Electronic structures across superconductor-insulator transition in Ruddlesden-Popper bilayer nickelate films
Abstract
High-transition-temperature (TC) superconductivity is recently discovered in Ruddlesden-Popper (RP) nickelate films with extraordinarily strong oxidation. While investigating phase diagrams is essential for uncovering the superconducting mechanism, the oxygen-tuned superconductor-insulator transition (SIT) in RP nickelates differs fundamentally from that in cuprates or iron-based systems. Here, we unveil the evolution of electronic structure in RP bilayer nickelate thin films across the SIT, combining angle-resolved photoemission spectroscopy (ARPES) and X-ray absorption spectroscopy (XAS) for both occupied and unoccupied states.
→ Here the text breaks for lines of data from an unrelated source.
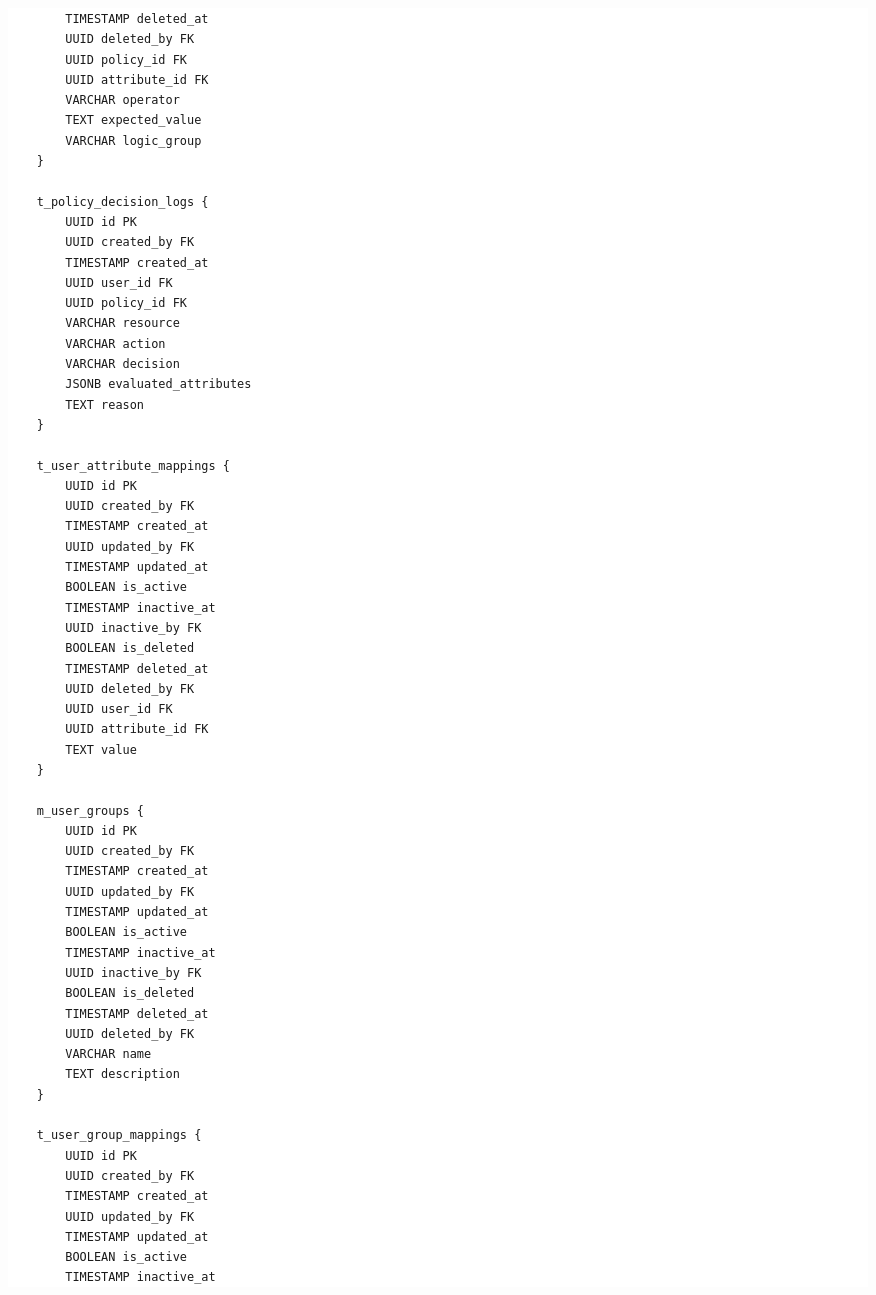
 ```mermaid
        TIMESTAMP deleted_at
        UUID deleted_by FK
        UUID policy_id FK
        UUID attribute_id FK
        VARCHAR operator
        TEXT expected_value
        VARCHAR logic_group
    }

    t_policy_decision_logs {
        UUID id PK
        UUID created_by FK
        TIMESTAMP created_at
        UUID user_id FK
        UUID policy_id FK
        VARCHAR resource
        VARCHAR action
        VARCHAR decision
        JSONB evaluated_attributes
        TEXT reason
    }

    t_user_attribute_mappings {
        UUID id PK
        UUID created_by FK
        TIMESTAMP created_at
        UUID updated_by FK
        TIMESTAMP updated_at
        BOOLEAN is_active
        TIMESTAMP inactive_at
        UUID inactive_by FK
        BOOLEAN is_deleted
        TIMESTAMP deleted_at
        UUID deleted_by FK
        UUID user_id FK
        UUID attribute_id FK
        TEXT value
    }

    m_user_groups {
        UUID id PK
        UUID created_by FK
        TIMESTAMP created_at
        UUID updated_by FK
        TIMESTAMP updated_at
        BOOLEAN is_active
        TIMESTAMP inactive_at
        UUID inactive_by FK
        BOOLEAN is_deleted
        TIMESTAMP deleted_at
        UUID deleted_by FK
        VARCHAR name
        TEXT description
    }

    t_user_group_mappings {
        UUID id PK
        UUID created_by FK
        TIMESTAMP created_at
        UUID updated_by FK
        TIMESTAMP updated_at
        BOOLEAN is_active
        TIMESTAMP inactive_at
```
In the superconducting state, a coherent quasiparticle band near Fermi level (EF) coexists with an incoherent waterfall feature at high energy, paralleling that in cuprates. Approaching the insulating state with oxygen deficiency, the spectral weight of the occupied coherent quasiparticle band is gradually suppressed, accompanied by pronounced density of states redistribution and orbital reconfiguration in unoccupied states. These results reveal the electronic origin of the SIT in the phase diagram, which transcends carrier doping effects and oxygen vacancy states. Our findings point to a decisive role of oxygen in shaping the essential electronic landscape of RP bilayer nickelates, offering crucial insights into the superconducting mechanism.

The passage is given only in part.